> [TASK]
From the entries, copy each line that includes "lokaler".

> [PROVIDED MATERIAL]
•••••

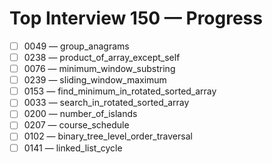 # Top Interview 150 — Progress

- [ ] 0049 — group_anagrams
- [ ] 0238 — product_of_array_except_self
- [ ] 0076 — minimum_window_substring
- [ ] 0239 — sliding_window_maximum
- [ ] 0153 — find_minimum_in_rotated_sorted_array
- [ ] 0033 — search_in_rotated_sorted_array
- [ ] 0200 — number_of_islands
- [ ] 0207 — course_schedule
- [ ] 0102 — binary_tree_level_order_traversal
- [ ] 0141 — linked_list_cycle
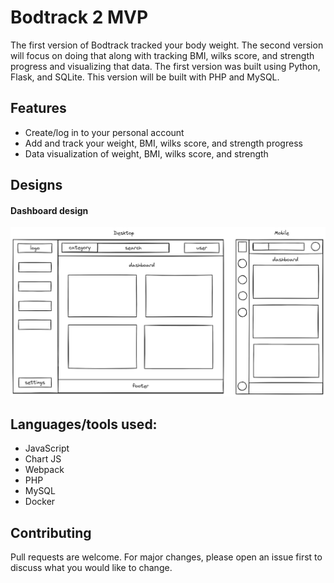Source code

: # Bodtrack 2 MVP

The first version of Bodtrack tracked your body weight. The second version will focus on doing that along with tracking BMI, wilks score, and strength progress and visualizing that data. The first version was built using Python, Flask, and SQLite. This version will be built with PHP and MySQL.

## Features

- Create/log in to your personal account
- Add and track your weight, BMI, wilks score, and strength progress
- Data visualization of weight, BMI, wilks score, and strength

## Designs

#### Dashboard design

![Dashboard Design](./designs/dashboard-design.png)


## Languages/tools used:

- JavaScript
- Chart JS
- Webpack
- PHP
- MySQL
- Docker

## Contributing

Pull requests are welcome. For major changes, please open an issue first to discuss what you would like to change.
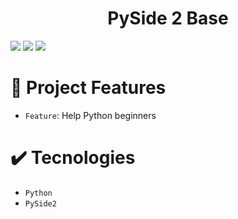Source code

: <h1 align="center"> PySide 2 Base </h1>
<p>
<img  src="https://camo.githubusercontent.com/15fe151930e8cefbb2a00f86f71b38888f2bee1e3433dca44a8ab3cd1aece5f0/68747470733a2f2f696d672e736869656c64732e696f2f62616467652f507950492d3337373541393f6c6f676f3d70797069266c6f676f436f6c6f723d666666"/>
<img  src="https://camo.githubusercontent.com/715d099764916fdf2051e7bdbc1cd21d43b6c0a4d0c273d0b51951cfa0c951a6/68747470733a2f2f696d672e736869656c64732e696f2f62616467652f507974686f6e2d3337373641423f6c6f676f3d707974686f6e266c6f676f436f6c6f723d666666"/>
<img  src="https://camo.githubusercontent.com/33efe4deb48d4c45a6844ff96f3104f69b602592c7874d4b0b9aff8ff93dee00/68747470733a2f2f637573746f6d2d69636f6e2d6261646765732e64656d6f6c61622e636f6d2f62616467652f56697375616c25323053747564696f253230436f64652d3030373864372e7376673f6c6f676f3d767363266c6f676f436f6c6f723d7768697465"/>
</p>

# :hammer: Project Features

- `Feature`: Help Python beginners







# ✔️ Tecnologies
- `Python`
- `PySide2`
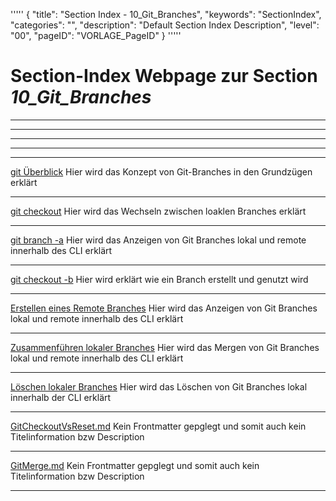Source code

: '''''
{
"title": "Section Index - 10_Git_Branches",
"keywords": "SectionIndex",
"categories": "",
"description": "Default Section Index Description",
"level": "00",
"pageID": "VORLAGE_PageID"
}
'''''


<h1>Section-Index Webpage zur Section <i>10_Git_Branches</i></h1>

<hr><hr><hr><hr><hr>


[git Überblick](./00_GitBranchesOverview.md)
Hier wird das Konzept von Git-Branches in den Grundzügen erklärt<hr>


[git checkout](./10_GitBranchWechseln.md)
Hier wird das Wechseln zwischen loaklen Branches erklärt<hr>


[git branch -a](./20_GitBranchAnzeigen.md)
Hier wird das Anzeigen von Git Branches lokal und remote innerhalb des CLI erklärt<hr>


[git checkout -b](./30_GitCheckout-Localbranch.md)
Hier wird erklärt wie ein Branch erstellt und genutzt wird<hr>


[Erstellen eines Remote Branches](./40_GitCheckout-Remotebranch.md)
Hier wird das Anzeigen von Git Branches lokal und remote innerhalb des CLI erklärt<hr>


[Zusammenführen lokaler Branches](./50_GitBranchesMerge.md)
Hier wird das Mergen von Git Branches lokal und remote innerhalb des CLI erklärt<hr>


[Löschen lokaler Branches](./60_GitBranchDelete.md)
Hier wird das Löschen von Git Branches lokal innerhalb der CLI erklärt<hr>


[GitCheckoutVsReset.md](./GitCheckoutVsReset.md)
Kein Frontmatter gepglegt und somit auch kein Titelinformation bzw Description<hr>


[GitMerge.md](./GitMerge.md)
Kein Frontmatter gepglegt und somit auch kein Titelinformation bzw Description<hr>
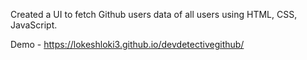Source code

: Created a UI to fetch Github users data of all users using HTML, CSS, JavaScript.

Demo - https://lokeshloki3.github.io/devdetectivegithub/
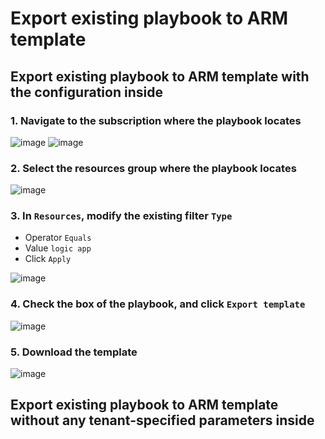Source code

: # Export existing playbook to ARM template
## Export existing playbook to ARM template with the configuration inside
### 1. Navigate to the subscription where the playbook locates
![image](https://user-images.githubusercontent.com/96930989/210464795-b39b882c-10d1-4452-a94c-840577afb23a.png)
![image](https://user-images.githubusercontent.com/96930989/210464823-9a64843f-89f9-47af-ab36-eb8c6011c723.png)

### 2. Select the resources group where the playbook locates
![image](https://user-images.githubusercontent.com/96930989/210465404-b7f4f240-1a8b-468c-a212-03ce5fd42c07.png)

### 3. In `Resources`, modify the existing filter `Type`
* Operator `Equals`
* Value `logic app`
* Click `Apply`

![image](https://user-images.githubusercontent.com/96930989/210465594-41c56e5e-e8b2-455c-9366-52abc44c3240.png)

### 4. Check the box of the playbook, and click `Export template`

![image](https://user-images.githubusercontent.com/96930989/210465649-2dc0dd42-443a-4df0-9e85-07f3a7aef414.png)

### 5. Download the template

![image](https://user-images.githubusercontent.com/96930989/210465759-fceaafcf-c4cc-476c-91f7-647eeef6f760.png)


## Export existing playbook to ARM template without any tenant-specified parameters inside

•••••

> [SOLUTION FOR THIS EXERCISE]
[Zusammenführen lokaler Branches](./50_GitBranchesMerge.md)
[Löschen lokaler Branches](./60_GitBranchDelete.md)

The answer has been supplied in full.